If you protest an oil or gas pipeline in Texas, you could face up to 10 years in prison.
The bill on the verge of becoming law in Texas would classify civil disobedience against the construction of a pipeline in Texas a third-degree felony, putting it on “the same level of felony as attempted murderers,” according to the Texas Observer, or equivalent to sentences handed down to “drive-by shooters who fail to hit their mark,” as Bloomberg put it.
The legislation would elevate pipelines as “critical infrastructure,” classifying them in the same category as power plants and water treatment facilities. But it would also include projects under construction, going beyond current law, according to the Observer.
Those violating the law – say, community or environmental groups looking to disrupt construction – could face 10 years in prison and also liable for damages.
The bill in Texas is the latest in a wave of anti-protest bills sweeping state capitols, and they are a reaction by the industry to the Dakota Access Pipeline protests in the summer of 2016 and the decade-long battle over the Keystone XL pipeline.
Similar bills have already passed in North Dakota, South Dakota, Louisiana, Iowa and Oklahoma. They are part of a concerted effort by industry groups and their allies in state capitols. According to the National Lawyers Guild, as of early 2018, there were 58 anti-protest bills moving through the legislatures of 31 states.

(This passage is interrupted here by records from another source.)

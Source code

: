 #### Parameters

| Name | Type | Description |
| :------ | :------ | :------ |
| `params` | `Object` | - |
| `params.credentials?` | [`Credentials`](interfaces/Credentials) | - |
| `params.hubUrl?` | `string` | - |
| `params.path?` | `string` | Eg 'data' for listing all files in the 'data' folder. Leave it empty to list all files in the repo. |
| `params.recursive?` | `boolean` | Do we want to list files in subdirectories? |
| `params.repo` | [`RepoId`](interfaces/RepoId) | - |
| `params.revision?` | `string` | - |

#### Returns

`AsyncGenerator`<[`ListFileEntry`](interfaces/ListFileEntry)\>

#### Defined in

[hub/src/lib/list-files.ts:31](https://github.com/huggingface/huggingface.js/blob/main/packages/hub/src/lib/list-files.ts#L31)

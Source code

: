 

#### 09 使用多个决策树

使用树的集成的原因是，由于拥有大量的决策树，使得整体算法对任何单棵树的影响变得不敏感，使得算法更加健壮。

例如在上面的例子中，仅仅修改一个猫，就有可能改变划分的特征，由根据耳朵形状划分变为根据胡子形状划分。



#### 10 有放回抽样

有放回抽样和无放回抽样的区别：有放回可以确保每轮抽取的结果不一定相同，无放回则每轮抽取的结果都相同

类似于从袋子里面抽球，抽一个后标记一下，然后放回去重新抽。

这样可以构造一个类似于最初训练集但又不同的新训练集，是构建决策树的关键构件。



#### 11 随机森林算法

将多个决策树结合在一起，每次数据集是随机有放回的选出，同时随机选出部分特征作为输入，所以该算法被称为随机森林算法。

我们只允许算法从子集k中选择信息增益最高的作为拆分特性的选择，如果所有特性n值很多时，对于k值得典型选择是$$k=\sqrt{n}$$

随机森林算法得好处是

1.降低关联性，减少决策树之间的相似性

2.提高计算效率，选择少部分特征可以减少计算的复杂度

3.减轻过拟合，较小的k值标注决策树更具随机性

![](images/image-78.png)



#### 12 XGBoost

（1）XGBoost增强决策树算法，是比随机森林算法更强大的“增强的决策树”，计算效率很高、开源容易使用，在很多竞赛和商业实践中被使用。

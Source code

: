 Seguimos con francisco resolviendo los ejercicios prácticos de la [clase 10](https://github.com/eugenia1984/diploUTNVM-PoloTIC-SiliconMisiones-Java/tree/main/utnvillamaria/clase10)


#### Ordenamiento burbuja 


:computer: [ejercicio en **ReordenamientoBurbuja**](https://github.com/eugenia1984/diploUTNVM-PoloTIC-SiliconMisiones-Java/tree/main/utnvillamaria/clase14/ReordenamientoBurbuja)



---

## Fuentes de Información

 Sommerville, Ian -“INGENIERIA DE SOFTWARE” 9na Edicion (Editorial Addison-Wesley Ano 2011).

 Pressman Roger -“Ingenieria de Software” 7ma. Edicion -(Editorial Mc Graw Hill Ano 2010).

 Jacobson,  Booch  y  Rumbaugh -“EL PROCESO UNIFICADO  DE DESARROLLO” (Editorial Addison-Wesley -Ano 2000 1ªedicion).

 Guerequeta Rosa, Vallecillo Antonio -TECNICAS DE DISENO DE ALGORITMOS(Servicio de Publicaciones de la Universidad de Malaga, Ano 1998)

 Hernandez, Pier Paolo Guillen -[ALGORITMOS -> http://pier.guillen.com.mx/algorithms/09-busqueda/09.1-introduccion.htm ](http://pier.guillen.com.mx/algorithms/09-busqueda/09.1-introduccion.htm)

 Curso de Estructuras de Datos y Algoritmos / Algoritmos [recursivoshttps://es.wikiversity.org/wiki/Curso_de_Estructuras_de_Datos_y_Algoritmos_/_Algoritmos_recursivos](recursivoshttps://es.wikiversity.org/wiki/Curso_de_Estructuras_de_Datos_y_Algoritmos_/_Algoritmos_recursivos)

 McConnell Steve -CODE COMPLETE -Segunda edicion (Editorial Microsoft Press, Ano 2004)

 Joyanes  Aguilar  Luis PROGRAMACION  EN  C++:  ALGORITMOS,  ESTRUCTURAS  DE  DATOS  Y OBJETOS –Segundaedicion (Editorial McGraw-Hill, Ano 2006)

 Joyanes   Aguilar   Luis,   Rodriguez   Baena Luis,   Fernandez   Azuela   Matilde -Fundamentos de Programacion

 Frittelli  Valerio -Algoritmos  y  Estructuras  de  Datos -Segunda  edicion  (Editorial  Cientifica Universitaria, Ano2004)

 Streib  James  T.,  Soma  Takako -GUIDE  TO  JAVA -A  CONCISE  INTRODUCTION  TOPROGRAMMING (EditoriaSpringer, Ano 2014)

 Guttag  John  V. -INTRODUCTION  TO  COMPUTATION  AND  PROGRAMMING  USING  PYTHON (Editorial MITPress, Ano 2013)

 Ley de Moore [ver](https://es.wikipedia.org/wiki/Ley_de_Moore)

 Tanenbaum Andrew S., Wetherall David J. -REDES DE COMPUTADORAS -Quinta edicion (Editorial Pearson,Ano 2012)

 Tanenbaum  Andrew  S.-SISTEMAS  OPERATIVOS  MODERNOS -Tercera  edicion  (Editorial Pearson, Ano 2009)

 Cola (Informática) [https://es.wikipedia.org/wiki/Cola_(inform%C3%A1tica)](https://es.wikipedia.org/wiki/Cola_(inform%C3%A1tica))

Criminalizing protest is seen as a vital step in paving the way for more oil and gas infrastructure. A lot is at stake. New midstream capital expenditures is expected to hit $791 billion over the next 17 years, according to The Interstate Natural Gas Association of American (INGAA), or about $44 billion per year. That spending will translate into an additional 41,000 miles of pipeline, plus an additional 139,000 miles of gathering lines. But protests have proliferated against oil and gas infrastructure as the climate crisis continues to grow worse. Just this week, protestors blocked BP’s headquarters in London to interrupt the annual shareholders meeting. That comes on the heels of the disruptive Extinction Rebellion protests in April, which saw the entrance of the UK headquarters of Royal Dutch Shell blocked in April.
As protests swell and disrupt more oil and gas operations, the industry is trying to head off and break up planned actions before they start. Earlier this year, The Intercept reported on how Minnesota police had been preparing for 18 months for a major protest over the Line 3 pipeline, a key project that would replace and add midstream capacity, carrying oil from Canada to the United States. Law enforcement in Minnesota worked with private contractors to monitor protestors in order to prevent a disruption on the scale of the Dakota Access protests.
Some of the laws face litigation as critics say they violate first amendment rights to free speech. But prosecutions are already occurring and the chilling effect is likely to be powerful.
Ultimately, the urgency around pipelines is an outgrowth of booming oil and gas production. For instance, the bottlenecks in the Permian led to steep discounts for oil based in Midland last year. Those differentials narrowed as some pipeline capacity came online. But with production still rising and exports surging, the shale industry is desperate for more pipelines.
The same is true in North Dakota and Canada, where upstream production has had trouble finding its way to market. Trains have stepped in to fill the gap in the interim, but the oil and gas industry ultimately wants to build more pipelines.
According to Rystad Energy, the U.S. is on track to add another 1.1 to 1.2 million barrels of oil per day this year, an increase of about 16 percent. That comes after a rather unimpressive first quarter. “The slow first quarter implies an even steeper expected growth curve for the remainder of the year. In fact, acceleration of oil production for many operators is already underway and oil additions are thus likely to increase notably already in the second quarter of 2019,” Veronika Akulinitseva, senior analyst at Rystad Energy said in a statement.
More oil means more pipelines need to be built.